→ Task directions: Go through the entries and tally the lines containing the word "geegaset". Only the total is wanted.

→ Dataset content:
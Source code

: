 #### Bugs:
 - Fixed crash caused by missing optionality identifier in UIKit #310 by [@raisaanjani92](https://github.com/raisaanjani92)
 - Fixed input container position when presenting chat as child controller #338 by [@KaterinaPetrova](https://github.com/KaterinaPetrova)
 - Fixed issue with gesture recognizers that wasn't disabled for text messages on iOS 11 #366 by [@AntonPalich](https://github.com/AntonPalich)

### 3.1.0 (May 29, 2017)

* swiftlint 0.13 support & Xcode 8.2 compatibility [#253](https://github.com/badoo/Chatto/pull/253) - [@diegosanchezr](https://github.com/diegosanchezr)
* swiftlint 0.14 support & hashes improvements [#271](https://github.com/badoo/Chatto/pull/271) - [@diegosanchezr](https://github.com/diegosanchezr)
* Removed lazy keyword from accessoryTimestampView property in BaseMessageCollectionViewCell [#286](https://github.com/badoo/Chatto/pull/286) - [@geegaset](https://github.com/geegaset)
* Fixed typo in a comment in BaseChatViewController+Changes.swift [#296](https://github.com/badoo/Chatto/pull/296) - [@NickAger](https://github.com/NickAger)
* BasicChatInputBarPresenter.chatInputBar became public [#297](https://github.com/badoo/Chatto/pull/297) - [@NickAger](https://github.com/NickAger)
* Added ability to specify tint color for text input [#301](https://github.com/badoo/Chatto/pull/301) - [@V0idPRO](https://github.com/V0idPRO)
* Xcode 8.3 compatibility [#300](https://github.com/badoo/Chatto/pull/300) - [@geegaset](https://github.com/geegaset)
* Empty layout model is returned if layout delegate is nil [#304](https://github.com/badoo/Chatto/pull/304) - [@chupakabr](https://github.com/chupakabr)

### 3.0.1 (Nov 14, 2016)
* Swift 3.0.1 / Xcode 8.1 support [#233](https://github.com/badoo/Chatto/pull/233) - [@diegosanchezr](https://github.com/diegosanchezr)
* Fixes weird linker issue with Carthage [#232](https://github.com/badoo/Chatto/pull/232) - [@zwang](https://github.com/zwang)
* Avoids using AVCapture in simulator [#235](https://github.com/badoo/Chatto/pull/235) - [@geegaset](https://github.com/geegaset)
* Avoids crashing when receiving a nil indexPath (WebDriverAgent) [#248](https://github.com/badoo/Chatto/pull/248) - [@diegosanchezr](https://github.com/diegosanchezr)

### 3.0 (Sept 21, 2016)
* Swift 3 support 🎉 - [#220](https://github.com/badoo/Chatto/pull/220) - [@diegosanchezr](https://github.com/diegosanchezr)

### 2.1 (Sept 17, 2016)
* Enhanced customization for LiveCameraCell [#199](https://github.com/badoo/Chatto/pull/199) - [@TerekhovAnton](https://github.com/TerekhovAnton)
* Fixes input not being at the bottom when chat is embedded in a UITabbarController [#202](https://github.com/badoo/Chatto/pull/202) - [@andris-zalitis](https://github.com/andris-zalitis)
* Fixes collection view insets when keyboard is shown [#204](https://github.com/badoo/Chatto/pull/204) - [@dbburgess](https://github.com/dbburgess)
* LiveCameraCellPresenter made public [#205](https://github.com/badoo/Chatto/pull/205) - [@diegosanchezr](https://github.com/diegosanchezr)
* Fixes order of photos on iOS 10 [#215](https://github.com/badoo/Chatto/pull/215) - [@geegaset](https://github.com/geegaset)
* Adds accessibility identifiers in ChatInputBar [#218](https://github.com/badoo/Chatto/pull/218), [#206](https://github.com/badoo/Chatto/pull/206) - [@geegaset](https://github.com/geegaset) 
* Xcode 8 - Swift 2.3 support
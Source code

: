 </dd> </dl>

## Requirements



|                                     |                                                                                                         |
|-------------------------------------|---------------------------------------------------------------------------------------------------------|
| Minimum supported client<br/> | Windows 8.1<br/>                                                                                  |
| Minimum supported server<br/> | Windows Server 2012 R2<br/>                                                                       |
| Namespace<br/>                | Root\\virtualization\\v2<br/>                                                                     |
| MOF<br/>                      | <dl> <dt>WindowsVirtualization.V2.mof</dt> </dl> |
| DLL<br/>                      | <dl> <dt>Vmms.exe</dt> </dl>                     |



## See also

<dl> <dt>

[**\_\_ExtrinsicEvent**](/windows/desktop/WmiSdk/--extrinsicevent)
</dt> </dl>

→ Response: 5